• Task goal: Starting at the line with "Used in the project Javascript." and ending at the line with "https://kniroj-neupane.github.io/calculator/", print exactly the lines of the entries below. Pictures do not belong in the copy.

[Stored data]
┄┄┄┄┄┄┄┄┄┄
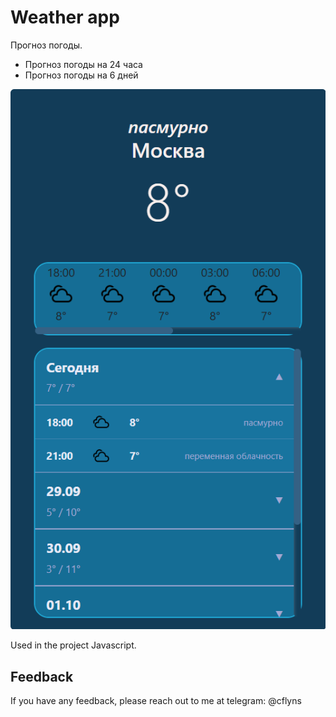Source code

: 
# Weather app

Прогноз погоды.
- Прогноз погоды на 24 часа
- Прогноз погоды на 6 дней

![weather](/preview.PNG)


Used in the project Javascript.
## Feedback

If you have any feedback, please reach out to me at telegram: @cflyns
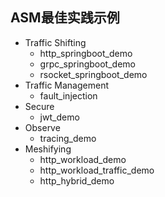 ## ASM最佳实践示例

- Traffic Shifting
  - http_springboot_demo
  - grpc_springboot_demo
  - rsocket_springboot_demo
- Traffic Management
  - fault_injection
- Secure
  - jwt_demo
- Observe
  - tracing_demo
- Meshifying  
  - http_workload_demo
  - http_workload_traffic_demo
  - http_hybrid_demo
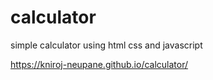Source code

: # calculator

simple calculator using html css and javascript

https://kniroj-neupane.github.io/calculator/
┄┄┄┄┄┄┄┄┄┄
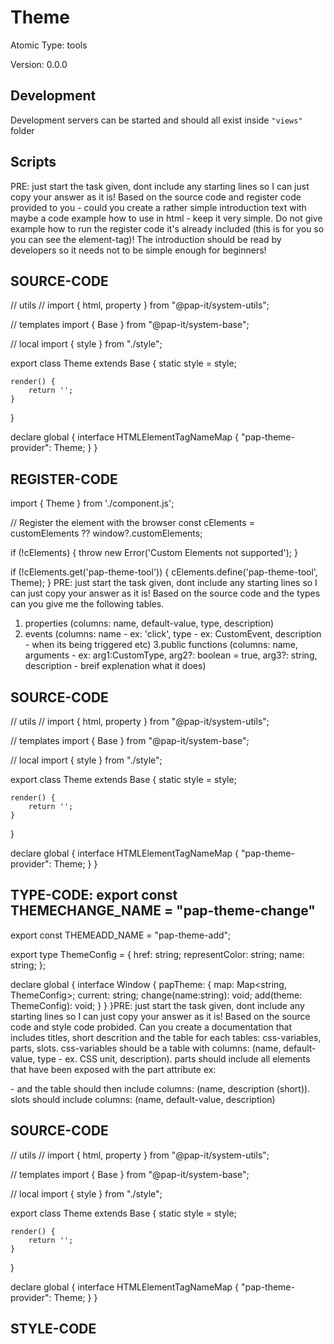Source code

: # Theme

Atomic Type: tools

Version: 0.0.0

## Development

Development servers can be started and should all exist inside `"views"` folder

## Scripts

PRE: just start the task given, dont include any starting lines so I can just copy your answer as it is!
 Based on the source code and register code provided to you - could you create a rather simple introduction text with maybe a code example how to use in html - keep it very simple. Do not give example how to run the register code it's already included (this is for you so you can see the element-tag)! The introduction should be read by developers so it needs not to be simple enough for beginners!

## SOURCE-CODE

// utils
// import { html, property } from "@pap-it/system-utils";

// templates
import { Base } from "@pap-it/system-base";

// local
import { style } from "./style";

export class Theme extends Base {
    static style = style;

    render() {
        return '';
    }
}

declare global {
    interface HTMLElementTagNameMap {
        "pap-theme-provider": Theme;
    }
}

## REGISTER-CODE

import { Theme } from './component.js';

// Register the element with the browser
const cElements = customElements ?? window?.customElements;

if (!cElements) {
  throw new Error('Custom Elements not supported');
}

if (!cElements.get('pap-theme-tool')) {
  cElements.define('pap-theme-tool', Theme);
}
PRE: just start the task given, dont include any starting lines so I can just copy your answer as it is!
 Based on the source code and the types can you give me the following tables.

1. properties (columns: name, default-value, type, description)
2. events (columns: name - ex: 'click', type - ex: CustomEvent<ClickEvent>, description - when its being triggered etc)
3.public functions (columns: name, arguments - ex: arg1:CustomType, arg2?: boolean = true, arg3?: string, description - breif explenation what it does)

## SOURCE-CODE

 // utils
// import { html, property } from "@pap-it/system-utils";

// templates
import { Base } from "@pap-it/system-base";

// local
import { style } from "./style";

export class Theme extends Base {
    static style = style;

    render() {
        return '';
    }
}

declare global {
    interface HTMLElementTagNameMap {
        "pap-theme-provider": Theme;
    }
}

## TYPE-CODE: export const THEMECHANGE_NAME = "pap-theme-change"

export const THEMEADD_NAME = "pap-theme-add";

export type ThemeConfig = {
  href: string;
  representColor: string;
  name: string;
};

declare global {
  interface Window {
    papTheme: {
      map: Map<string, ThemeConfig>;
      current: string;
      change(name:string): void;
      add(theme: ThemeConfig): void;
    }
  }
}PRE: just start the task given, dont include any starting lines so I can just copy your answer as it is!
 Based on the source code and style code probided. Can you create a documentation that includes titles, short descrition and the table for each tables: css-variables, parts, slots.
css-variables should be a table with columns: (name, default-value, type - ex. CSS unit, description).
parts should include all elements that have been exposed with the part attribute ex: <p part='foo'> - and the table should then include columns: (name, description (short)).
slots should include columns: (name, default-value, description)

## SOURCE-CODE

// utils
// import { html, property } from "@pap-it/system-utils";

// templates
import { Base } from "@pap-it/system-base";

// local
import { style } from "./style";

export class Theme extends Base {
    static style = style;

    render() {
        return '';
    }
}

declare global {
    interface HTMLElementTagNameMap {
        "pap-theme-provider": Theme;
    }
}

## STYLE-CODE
┄┄┄┄┄┄┄┄┄┄
• Response to this task:
Used in the project Javascript.
## Feedback

If you have any feedback, please reach out to me at telegram: @cflyns
 ## ASM最佳实践示例

- Traffic Shifting
  - http_springboot_demo
  - grpc_springboot_demo
  - rsocket_springboot_demo
- Traffic Management
  - fault_injection
- Secure
  - jwt_demo
- Observe
  - tracing_demo
- Meshifying  
  - http_workload_demo
  - http_workload_traffic_demo
  - http_hybrid_demo
Source code

: # calculator

simple calculator using html css and javascript

https://kniroj-neupane.github.io/calculator/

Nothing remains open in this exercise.